→ Task directions
Copy out only the span from the line with "## Limitações" to the end of the data, both ends kept, word for word.

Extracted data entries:

--

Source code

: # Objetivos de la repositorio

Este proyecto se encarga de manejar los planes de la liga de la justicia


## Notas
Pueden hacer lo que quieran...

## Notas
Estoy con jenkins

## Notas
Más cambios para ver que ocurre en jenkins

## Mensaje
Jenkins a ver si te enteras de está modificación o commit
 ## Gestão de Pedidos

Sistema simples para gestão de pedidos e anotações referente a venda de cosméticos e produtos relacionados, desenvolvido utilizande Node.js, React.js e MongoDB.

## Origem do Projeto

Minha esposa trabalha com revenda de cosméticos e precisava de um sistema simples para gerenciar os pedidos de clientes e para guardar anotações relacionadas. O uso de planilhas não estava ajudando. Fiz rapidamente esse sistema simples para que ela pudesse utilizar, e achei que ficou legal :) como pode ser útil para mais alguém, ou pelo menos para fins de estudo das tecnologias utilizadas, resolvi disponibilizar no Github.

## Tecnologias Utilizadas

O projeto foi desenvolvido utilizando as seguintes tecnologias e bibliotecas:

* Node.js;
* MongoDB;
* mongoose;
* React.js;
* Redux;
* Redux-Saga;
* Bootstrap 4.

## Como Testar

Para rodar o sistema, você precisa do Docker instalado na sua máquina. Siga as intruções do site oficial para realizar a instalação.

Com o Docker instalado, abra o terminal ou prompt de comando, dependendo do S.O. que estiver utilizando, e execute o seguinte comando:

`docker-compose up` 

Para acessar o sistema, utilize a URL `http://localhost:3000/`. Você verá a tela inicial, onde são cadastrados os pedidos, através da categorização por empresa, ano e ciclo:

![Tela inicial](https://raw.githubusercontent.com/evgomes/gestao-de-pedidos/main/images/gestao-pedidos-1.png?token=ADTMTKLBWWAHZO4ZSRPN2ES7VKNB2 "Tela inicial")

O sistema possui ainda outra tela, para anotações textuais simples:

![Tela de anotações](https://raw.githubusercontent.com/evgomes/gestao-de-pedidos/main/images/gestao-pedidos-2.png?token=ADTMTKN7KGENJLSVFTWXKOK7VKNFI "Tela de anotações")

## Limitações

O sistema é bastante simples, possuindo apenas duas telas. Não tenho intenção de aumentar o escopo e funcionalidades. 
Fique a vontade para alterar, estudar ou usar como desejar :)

--

→ Your response
## Limitações

O sistema é bastante simples, possuindo apenas duas telas. Não tenho intenção de aumentar o escopo e funcionalidades. 
Fique a vontade para alterar, estudar ou usar como desejar :)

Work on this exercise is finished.